The zeta potential was determined using a STABINO II particle charge titration device (Colloid Metrix) according to the methodology described by Morais et al. [21]. First, the sample was diluted in ultrapure water. The zeta potential measurement with pH variation (similar to a titration) consisted of individually adding aliquots (10 μL) of a strong acid (0.1 M HCl) or a strong base (0.025 M NaOH).

2.5.4. Fourier Transform Infrared Spectroscopy (FTIR)

The formulations and raw constituents (alginate, gelatin, and Tween 20) were homogenized with potassium bromide (KBr), macerated, and pressed to obtain tablets. They were recorded in transmittance and with a mid-infrared region of 400 to 4000 cm−1 using a Shimadzu® (Kyoto, Japan) FTIR-8400S IRAFFINITY-1 series spectrometer and the IRSOLUTION® (Kyoto, Japan) version 1.60 software program, with 32 scans and resolution of 4 cm−1 [22].

2.5.5. X-ray Diffraction

The encapsulating agents (sodium alginate and gelatin) and formulations obtained were analyzed in a Bruker® (Billerica, MA, USA) high-resolution X-ray diffractometer (D2Phaser) equipped with a Lynxeye detector with copper radiation (CuKα, λ = 1.54 Å), Ni filter, current of 10 mA, and voltage of 30 kV. The materials were analyzed in the range of 2θ 10–100, with a divergent slit of 0.6 mm, a central slit of 1 mm, a convergent slit of 0.02°, and an acquisition time of 0.1 s [22].

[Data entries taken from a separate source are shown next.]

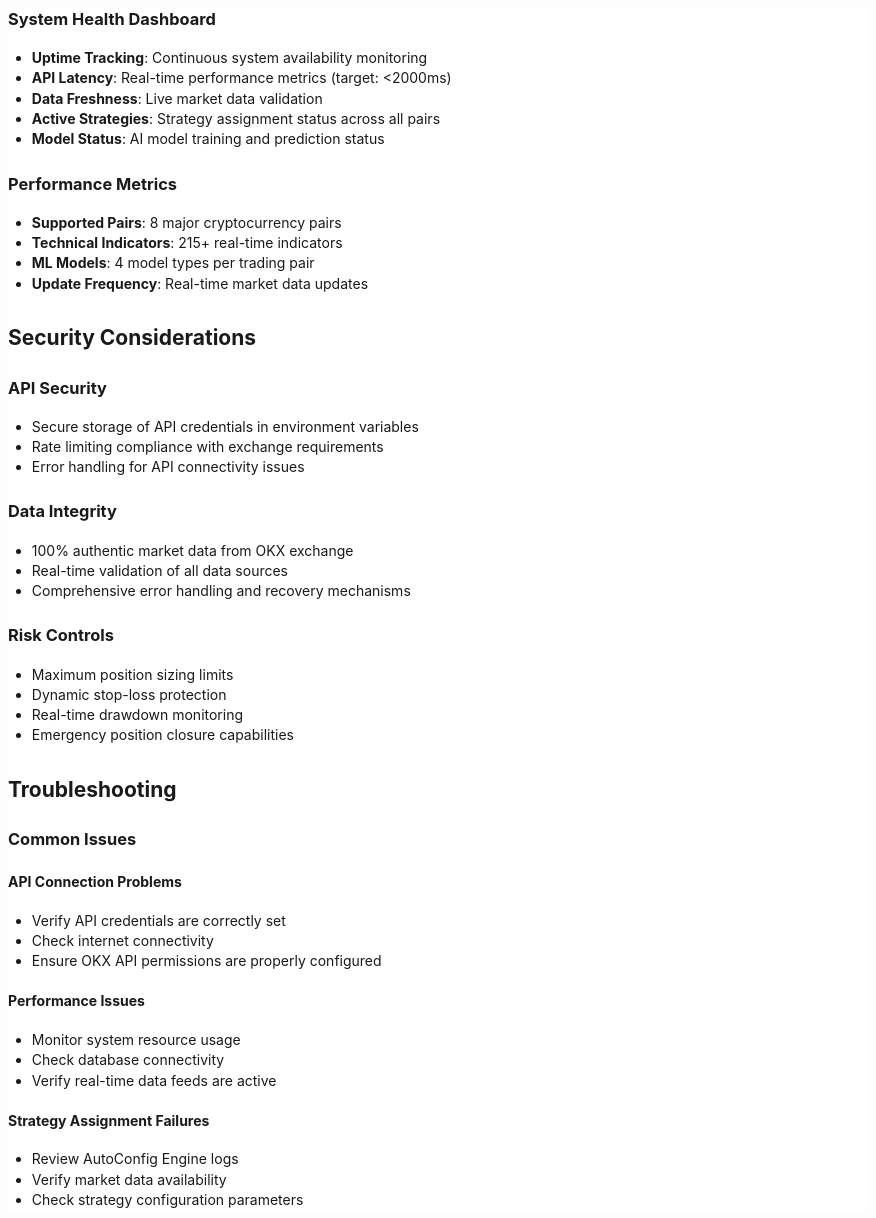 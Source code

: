 ### System Health Dashboard
- **Uptime Tracking**: Continuous system availability monitoring
- **API Latency**: Real-time performance metrics (target: <2000ms)
- **Data Freshness**: Live market data validation
- **Active Strategies**: Strategy assignment status across all pairs
- **Model Status**: AI model training and prediction status

### Performance Metrics
- **Supported Pairs**: 8 major cryptocurrency pairs
- **Technical Indicators**: 215+ real-time indicators
- **ML Models**: 4 model types per trading pair
- **Update Frequency**: Real-time market data updates

## Security Considerations

### API Security
- Secure storage of API credentials in environment variables
- Rate limiting compliance with exchange requirements
- Error handling for API connectivity issues

### Data Integrity
- 100% authentic market data from OKX exchange
- Real-time validation of all data sources
- Comprehensive error handling and recovery mechanisms

### Risk Controls
- Maximum position sizing limits
- Dynamic stop-loss protection
- Real-time drawdown monitoring
- Emergency position closure capabilities

## Troubleshooting

### Common Issues

#### API Connection Problems
- Verify API credentials are correctly set
- Check internet connectivity
- Ensure OKX API permissions are properly configured

#### Performance Issues
- Monitor system resource usage
- Check database connectivity
- Verify real-time data feeds are active

#### Strategy Assignment Failures
- Review AutoConfig Engine logs
- Verify market data availability
- Check strategy configuration parameters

2.6. Enumeration of Viable Cells and Determination of Encapsulation Efficiency

The final AP1 suspension was collected, followed by successive dilutions in peptone saline water to evaluate the initial viability of the probiotic (N0). Then, 0.1 mL of the dilutions were inoculated on MRS agar and incubated at 37 °C for 72 hours according to the methodology described by Ribeiro et al. [5].

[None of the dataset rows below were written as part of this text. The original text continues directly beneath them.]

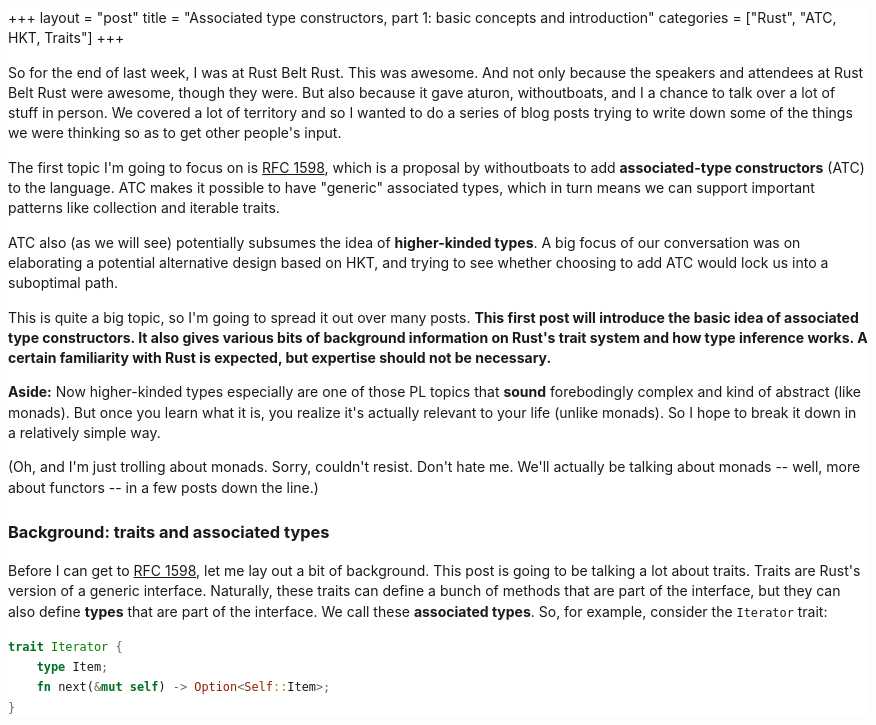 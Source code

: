 +++
layout = "post"
title = "Associated type constructors, part 1: basic concepts and introduction"
categories = ["Rust", "ATC, HKT, Traits"]
+++

So for the end of last week, I was at Rust Belt Rust. This was
awesome.  And not only because the speakers and attendees at Rust Belt
Rust were awesome, though they were. But also because it gave aturon,
withoutboats, and I a chance to talk over a lot of stuff in person. We
covered a lot of territory and so I wanted to do a series of blog
posts trying to write down some of the things we were thinking so as
to get other people's input.

The first topic I'm going to focus on is [RFC 1598][], which is a
proposal by withoutboats to add **associated-type constructors** (ATC)
to the language. ATC makes it possible to have "generic" associated
types, which in turn means we can support important patterns like
collection and iterable traits.

ATC also (as we will see) potentially subsumes the idea of
**higher-kinded types**. A big focus of our conversation was on
elaborating a potential alternative design based on HKT, and trying to
see whether choosing to add ATC would lock us into a suboptimal path.

This is quite a big topic, so I'm going to spread it out over many
posts. **This first post will introduce the basic idea of associated
type constructors. It also gives various bits of background
information on Rust's trait system and how type inference works. A
certain familiarity with Rust is expected, but expertise should not be
necessary.**

**Aside:** Now higher-kinded types especially are one of those PL
topics that **sound** forebodingly complex and kind of abstract (like
monads). But once you learn what it is, you realize it's actually
relevant to your life (unlike monads). So I hope to break it down in a
relatively simple way.

(Oh, and I'm just trolling about monads. Sorry, couldn't resist. Don't
hate me. We'll actually be talking about monads -- well, more about
functors -- in a few posts down the line.)



### Background: traits and associated types

Before I can get to [RFC 1598][], let me lay out a bit of
background. This post is going to be talking a lot about
traits. Traits are Rust's version of a generic interface. Naturally,
these traits can define a bunch of methods that are part of the
interface, but they can also define **types** that are part of the
interface. We call these **associated types**. So, for example,
consider the `Iterator` trait:

```rust
trait Iterator {
    type Item;
    fn next(&mut self) -> Option<Self::Item>;
}
```


[iter]: /blog/2016/02/19/parallel-iterators-part-1-foundations/
[RFC 1598]: https://github.com/rust-lang/rfcs/pull/1598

The release of probiotics from the particles was performed according to the protocol described by Sheu et al. [23] with modifications. For this, 1 g of each encapsulated material was added to 9 mL of 0.1 M potassium phosphate buffer (pH 7.5), stirred at 150 rpm for 1 minute, and left at 37 °C for 10 minutes. Then, the mixture was stirred at 150 rpm for 1 minute and subjected to successive dilutions in peptone saline water. The dilutions were then inoculated on MRS agar and incubated as described for N0. The encapsulation efficiency (EE) was calculated according to Equation (1):

EE (%) = (N/N0) × 100 (1)

where EE is the encapsulation efficiency (%); N is the number of viable cells in the encapsulates; and N0 is the number of viable cells in AP1 (non-encapsulated probiotics).

2.7. Dispersibility

The water dispersibility of gelatin-based encapsulates was evaluated according to the methodology previously described by Paula et al. [4]. The dispersibility results were determined according to Equation (2):

Dispersibility (%) = [(m1 × 2)/m0] × 100 (2)

where m1 is the mass (g) in the 25 mL aliquot of the supernatant after drying (g) and m0 is the initial sample (g) mass incorporated in 50 mL of distilled water.

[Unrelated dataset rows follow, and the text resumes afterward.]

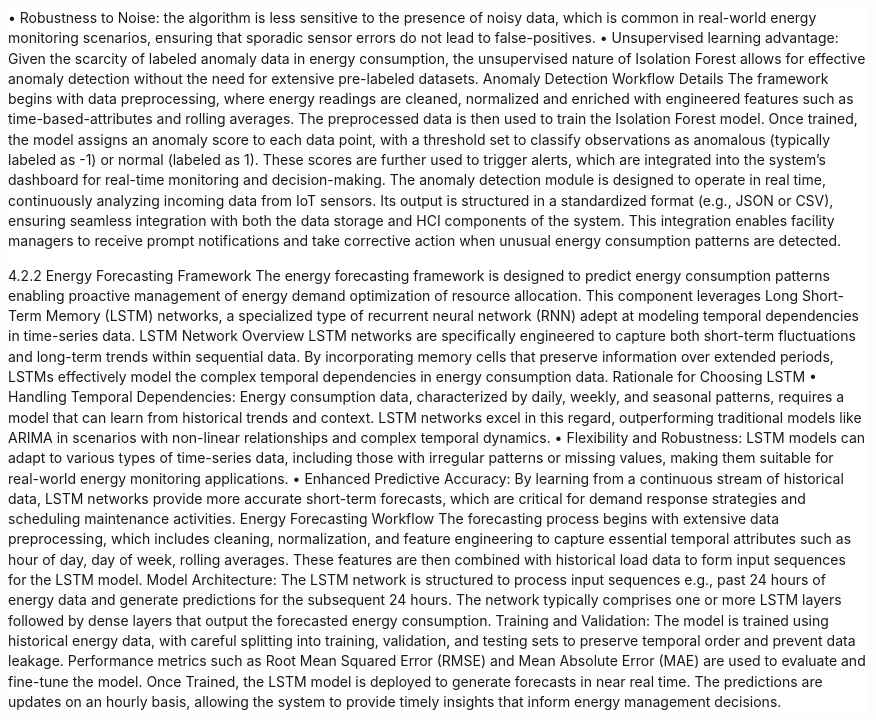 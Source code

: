 •	Robustness to Noise: the algorithm is less sensitive to the presence of noisy data, which is common in real-world energy monitoring scenarios, ensuring that sporadic sensor errors do not lead to false-positives.
•	Unsupervised learning advantage: Given the scarcity of labeled  anomaly data in energy consumption, the unsupervised nature of Isolation Forest allows for effective anomaly detection without the need for extensive pre-labeled datasets.
Anomaly Detection Workflow Details
The framework begins with data preprocessing, where energy readings are cleaned, normalized and enriched with engineered features such as time-based-attributes and rolling averages. The preprocessed data is then used to train the Isolation Forest model. Once trained, the model assigns an anomaly score to each data point, with a threshold set to classify observations as anomalous (typically labeled as -1) or normal (labeled as 1). These scores are further used to trigger alerts, which are integrated into the system’s dashboard for real-time monitoring and decision-making.
The anomaly detection module is designed to operate in real time, continuously analyzing incoming data from IoT sensors. Its output is structured in a standardized format (e.g., JSON or CSV), ensuring seamless integration with both the data storage and HCI components of the system. This integration enables facility managers to receive prompt notifications and take corrective action when unusual energy consumption patterns are detected.

4.2.2 Energy Forecasting Framework
The energy forecasting framework is designed to predict energy consumption patterns enabling proactive management of energy demand optimization of resource allocation. This component leverages Long Short-Term Memory (LSTM) networks, a specialized type of recurrent neural network (RNN) adept at modeling temporal dependencies in time-series data.
LSTM Network Overview
LSTM networks are specifically engineered to capture both short-term fluctuations and long-term trends within sequential data. By incorporating memory cells that preserve information over extended periods, LSTMs effectively model the complex temporal dependencies in energy consumption data.
Rationale for Choosing LSTM
•	Handling Temporal Dependencies: Energy consumption data, characterized by daily, weekly, and seasonal patterns, requires a model that can learn from historical trends and context. LSTM networks excel in this regard, outperforming traditional models like ARIMA in scenarios with non-linear relationships and complex temporal dynamics.
•	Flexibility and Robustness: LSTM models can adapt to various types of time-series data, including those with irregular patterns or missing values, making them suitable for real-world energy monitoring applications.
•	Enhanced Predictive Accuracy: By learning from a continuous stream of historical data, LSTM networks provide more accurate short-term forecasts, which are critical for demand response strategies and scheduling maintenance activities.
Energy Forecasting Workflow
The forecasting process begins with extensive data preprocessing, which includes cleaning, normalization, and feature engineering to capture essential temporal attributes such as hour of day, day of week, rolling averages. These features are then combined with historical load data to form input sequences for the LSTM model.
Model Architecture: The LSTM network is structured to process input sequences e.g., past 24 hours of energy data and generate predictions for the subsequent 24 hours. The network typically comprises one or more LSTM layers followed by dense layers that output the forecasted energy consumption.
Training and Validation: The model is trained using historical energy data, with careful splitting into training, validation, and testing sets to preserve temporal order and prevent data leakage. Performance metrics such as Root Mean Squared Error (RMSE) and Mean Absolute Error (MAE) are used to evaluate and fine-tune the model.
Once Trained, the LSTM model is deployed to generate forecasts in near real time. The predictions are updates on an hourly basis, allowing the system to provide timely insights that inform energy management decisions.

2.8. Thermogravimetry (TG) and Differential Thermal Analysis (DTA)

TG/DTA tests were performed to investigate the thermal degradation behavior of raw materials (corn oil, Tween 20, and gelatin), lyophilized free probiotics, and gelatin-based encapsulated probiotics (LAEG and LPEG). Samples were evaluated in a Shimadzu® DTG-60 thermal analyzer, with a heating rate of 10 °C per minute, in a temperature range from 29 °C to 800 °C in a nitrogen atmosphere with a flow rate of 50 mL/min [21].

2.9. Evaluation of the Stability of Encapsulated Probiotics during Storage

The stability of gelatin-based encapsulates containing L. acidophilus (LAEG) was evaluated for 120 days of storage based on Matos-Jr et al. [14], with modifications. After lyophilization, the formulation was weighed (3 g) and randomly placed in sterile, transparent plastic containers with lids and kept at room temperature (25 ± 2 °C) in a Tecnal® (Piracicaba, Brazil) TE-392/170L bacteriological oven, and under refrigeration (5 ± 2 °C) in an Electrolux® (Stockholm, Sverige) refrigerator (Cycle Defrost Duplex DC50).

Viable cells were counted and X-ray diffraction was performed immediately after lyophilization (day 0) and after 7, 15, 30, 45, 60, 90, and 120 days to investigate cell viability and the structural characteristics of the particles. Viability was investigated following the procedure described in Section 2.6 and X-ray diffraction according to Section 2.5.5.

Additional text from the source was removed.